**YOUR OBJECTIVE**
Check every line of the data for the string "Erarbeiten" and copy the ones that have it.

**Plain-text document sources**

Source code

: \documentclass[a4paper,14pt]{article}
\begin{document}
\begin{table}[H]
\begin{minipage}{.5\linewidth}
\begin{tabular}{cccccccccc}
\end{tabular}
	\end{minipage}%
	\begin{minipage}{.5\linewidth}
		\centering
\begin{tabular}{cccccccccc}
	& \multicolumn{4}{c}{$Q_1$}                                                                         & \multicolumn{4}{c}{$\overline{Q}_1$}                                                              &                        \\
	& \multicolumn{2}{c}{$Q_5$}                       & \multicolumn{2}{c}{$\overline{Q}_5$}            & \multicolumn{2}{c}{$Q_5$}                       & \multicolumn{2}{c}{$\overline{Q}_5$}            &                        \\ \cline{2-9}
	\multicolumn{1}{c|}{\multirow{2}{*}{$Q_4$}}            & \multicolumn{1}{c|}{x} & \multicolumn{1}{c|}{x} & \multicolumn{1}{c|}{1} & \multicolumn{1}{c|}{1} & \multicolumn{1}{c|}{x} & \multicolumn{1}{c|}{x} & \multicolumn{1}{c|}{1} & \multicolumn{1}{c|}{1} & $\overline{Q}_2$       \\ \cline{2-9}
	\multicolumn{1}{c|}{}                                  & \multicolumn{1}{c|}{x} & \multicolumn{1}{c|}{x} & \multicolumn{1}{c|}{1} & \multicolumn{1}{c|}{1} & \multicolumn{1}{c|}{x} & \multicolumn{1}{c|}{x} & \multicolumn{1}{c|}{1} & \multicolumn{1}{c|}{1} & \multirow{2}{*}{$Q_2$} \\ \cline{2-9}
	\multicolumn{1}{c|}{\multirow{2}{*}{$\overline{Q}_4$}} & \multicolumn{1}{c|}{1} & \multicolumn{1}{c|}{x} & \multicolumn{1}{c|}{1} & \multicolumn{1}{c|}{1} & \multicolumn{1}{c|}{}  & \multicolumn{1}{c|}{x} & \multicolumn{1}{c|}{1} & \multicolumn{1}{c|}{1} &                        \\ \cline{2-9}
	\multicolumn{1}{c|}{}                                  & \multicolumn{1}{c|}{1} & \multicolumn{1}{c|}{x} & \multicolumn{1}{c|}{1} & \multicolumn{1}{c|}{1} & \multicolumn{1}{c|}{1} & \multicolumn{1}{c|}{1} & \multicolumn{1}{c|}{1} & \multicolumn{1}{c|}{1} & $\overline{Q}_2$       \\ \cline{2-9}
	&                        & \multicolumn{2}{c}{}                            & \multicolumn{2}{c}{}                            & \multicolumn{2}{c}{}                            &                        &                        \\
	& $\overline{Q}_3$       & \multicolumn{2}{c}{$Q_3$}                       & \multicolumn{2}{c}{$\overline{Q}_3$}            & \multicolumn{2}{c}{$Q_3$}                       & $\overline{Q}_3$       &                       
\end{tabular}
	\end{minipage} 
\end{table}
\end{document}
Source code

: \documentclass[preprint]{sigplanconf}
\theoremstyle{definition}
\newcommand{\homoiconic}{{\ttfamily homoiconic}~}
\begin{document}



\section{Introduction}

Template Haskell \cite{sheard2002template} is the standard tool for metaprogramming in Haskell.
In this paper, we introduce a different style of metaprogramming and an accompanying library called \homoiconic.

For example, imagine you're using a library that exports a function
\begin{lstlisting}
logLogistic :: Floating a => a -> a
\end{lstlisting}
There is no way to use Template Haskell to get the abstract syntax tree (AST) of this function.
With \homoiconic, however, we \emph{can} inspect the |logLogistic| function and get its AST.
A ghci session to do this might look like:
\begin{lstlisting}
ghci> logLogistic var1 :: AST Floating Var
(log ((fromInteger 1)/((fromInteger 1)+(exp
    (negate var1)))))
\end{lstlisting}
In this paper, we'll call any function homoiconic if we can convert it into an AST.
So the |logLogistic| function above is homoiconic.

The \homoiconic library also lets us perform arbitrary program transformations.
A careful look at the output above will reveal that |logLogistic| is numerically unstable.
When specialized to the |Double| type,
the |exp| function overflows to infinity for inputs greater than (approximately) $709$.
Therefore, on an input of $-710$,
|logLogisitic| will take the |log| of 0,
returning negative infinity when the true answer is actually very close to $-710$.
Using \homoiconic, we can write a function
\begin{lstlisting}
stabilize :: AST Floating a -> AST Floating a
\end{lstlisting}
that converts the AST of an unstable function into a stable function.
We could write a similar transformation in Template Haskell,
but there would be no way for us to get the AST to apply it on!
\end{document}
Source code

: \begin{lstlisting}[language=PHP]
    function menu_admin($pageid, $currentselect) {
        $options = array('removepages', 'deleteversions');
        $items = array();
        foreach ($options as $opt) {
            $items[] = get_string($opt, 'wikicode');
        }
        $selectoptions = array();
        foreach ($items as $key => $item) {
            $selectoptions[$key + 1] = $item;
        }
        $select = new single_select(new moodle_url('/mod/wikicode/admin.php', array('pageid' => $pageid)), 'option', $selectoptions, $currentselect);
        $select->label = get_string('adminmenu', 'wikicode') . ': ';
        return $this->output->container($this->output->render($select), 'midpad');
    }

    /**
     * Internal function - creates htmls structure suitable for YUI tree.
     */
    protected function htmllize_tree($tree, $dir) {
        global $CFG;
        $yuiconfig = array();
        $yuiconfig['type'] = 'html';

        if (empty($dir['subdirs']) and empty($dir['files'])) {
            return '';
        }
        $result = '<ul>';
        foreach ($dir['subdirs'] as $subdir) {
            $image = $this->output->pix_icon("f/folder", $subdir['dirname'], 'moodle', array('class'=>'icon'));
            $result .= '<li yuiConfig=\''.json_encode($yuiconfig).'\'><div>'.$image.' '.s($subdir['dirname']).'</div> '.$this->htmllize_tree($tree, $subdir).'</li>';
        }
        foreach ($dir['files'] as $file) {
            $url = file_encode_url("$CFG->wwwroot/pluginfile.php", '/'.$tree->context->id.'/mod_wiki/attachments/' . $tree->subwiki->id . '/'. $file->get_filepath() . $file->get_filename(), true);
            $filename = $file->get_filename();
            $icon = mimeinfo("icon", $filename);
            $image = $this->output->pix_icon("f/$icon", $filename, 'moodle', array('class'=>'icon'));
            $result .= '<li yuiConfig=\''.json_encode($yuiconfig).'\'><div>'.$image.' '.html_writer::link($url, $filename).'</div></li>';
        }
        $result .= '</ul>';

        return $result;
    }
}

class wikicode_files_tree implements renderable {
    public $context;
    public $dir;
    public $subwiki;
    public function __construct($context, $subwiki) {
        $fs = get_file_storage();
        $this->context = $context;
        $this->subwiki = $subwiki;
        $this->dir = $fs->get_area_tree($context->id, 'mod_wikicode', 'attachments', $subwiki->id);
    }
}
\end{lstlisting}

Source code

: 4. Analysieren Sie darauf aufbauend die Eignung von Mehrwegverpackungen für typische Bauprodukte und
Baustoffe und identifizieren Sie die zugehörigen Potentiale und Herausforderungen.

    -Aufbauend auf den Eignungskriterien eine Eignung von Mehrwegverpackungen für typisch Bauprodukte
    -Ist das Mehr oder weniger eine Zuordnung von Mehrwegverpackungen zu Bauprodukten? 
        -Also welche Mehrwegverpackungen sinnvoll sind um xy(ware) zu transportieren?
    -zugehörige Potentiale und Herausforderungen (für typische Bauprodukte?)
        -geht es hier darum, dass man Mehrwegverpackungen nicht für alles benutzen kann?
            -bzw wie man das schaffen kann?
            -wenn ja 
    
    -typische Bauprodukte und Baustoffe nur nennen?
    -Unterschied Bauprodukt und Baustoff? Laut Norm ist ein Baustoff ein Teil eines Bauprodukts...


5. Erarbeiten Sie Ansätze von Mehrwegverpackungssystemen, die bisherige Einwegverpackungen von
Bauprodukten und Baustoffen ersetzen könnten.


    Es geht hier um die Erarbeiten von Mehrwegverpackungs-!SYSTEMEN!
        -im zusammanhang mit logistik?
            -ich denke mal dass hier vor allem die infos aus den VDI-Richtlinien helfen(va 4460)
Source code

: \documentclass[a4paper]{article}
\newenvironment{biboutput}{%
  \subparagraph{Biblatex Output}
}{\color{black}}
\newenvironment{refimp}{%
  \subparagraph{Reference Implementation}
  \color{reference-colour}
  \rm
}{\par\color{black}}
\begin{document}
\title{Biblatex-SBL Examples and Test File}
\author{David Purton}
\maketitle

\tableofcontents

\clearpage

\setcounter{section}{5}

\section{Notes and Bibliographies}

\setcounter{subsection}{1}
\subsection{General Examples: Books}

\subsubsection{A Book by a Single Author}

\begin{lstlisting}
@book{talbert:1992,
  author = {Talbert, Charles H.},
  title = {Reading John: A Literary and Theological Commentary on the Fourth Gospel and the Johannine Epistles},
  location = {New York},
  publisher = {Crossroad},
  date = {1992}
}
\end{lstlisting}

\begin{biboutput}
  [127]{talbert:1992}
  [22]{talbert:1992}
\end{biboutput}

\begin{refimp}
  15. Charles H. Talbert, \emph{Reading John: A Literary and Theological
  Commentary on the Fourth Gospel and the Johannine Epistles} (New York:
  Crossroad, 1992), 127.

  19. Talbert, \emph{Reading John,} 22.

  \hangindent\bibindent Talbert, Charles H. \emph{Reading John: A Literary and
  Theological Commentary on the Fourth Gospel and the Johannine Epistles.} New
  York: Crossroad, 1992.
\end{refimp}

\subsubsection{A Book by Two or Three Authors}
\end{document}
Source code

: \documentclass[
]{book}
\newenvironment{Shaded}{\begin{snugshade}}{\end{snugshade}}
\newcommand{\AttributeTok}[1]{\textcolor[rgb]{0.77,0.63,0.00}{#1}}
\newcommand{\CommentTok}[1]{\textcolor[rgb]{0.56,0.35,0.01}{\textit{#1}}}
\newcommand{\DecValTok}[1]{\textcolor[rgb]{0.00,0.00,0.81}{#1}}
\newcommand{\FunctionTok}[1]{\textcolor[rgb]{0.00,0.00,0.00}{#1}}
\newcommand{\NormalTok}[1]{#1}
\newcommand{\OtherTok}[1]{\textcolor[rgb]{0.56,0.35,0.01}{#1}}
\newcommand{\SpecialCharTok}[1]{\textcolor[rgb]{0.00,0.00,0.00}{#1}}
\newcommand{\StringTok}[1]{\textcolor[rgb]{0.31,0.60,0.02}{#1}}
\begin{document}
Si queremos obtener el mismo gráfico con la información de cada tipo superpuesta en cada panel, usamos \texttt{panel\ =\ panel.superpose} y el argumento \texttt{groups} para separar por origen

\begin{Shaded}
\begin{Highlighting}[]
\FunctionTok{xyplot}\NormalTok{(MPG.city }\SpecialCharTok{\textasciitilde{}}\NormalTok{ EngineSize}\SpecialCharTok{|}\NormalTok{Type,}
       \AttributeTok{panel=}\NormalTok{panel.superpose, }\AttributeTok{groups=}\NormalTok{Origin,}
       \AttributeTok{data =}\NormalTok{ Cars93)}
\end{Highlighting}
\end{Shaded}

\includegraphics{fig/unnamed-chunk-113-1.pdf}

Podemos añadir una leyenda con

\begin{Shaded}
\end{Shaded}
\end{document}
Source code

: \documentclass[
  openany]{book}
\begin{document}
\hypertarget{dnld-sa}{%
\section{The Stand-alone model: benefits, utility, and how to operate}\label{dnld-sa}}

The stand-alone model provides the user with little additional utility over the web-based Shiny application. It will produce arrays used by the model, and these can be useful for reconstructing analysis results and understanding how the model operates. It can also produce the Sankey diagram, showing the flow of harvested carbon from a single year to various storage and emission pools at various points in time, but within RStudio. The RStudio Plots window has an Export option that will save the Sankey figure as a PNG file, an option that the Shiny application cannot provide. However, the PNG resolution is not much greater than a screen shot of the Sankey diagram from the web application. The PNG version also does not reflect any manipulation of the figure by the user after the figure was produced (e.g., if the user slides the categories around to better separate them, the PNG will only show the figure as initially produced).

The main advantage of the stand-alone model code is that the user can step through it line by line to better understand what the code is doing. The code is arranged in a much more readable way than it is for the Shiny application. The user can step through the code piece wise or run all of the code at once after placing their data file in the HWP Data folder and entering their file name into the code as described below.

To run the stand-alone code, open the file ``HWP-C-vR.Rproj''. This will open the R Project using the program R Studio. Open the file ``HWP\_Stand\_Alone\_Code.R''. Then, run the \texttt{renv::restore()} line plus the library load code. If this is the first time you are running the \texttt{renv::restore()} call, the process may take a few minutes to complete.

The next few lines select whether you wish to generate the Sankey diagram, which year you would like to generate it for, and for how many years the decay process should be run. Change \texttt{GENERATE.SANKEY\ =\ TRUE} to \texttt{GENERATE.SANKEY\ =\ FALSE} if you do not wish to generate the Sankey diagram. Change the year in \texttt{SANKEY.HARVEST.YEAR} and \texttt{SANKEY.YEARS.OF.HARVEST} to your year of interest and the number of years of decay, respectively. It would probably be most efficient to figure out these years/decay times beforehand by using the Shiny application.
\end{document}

**SOLVED EXERCISE**
5. Erarbeiten Sie Ansätze von Mehrwegverpackungssystemen, die bisherige Einwegverpackungen von
    Es geht hier um die Erarbeiten von Mehrwegverpackungs-!SYSTEMEN!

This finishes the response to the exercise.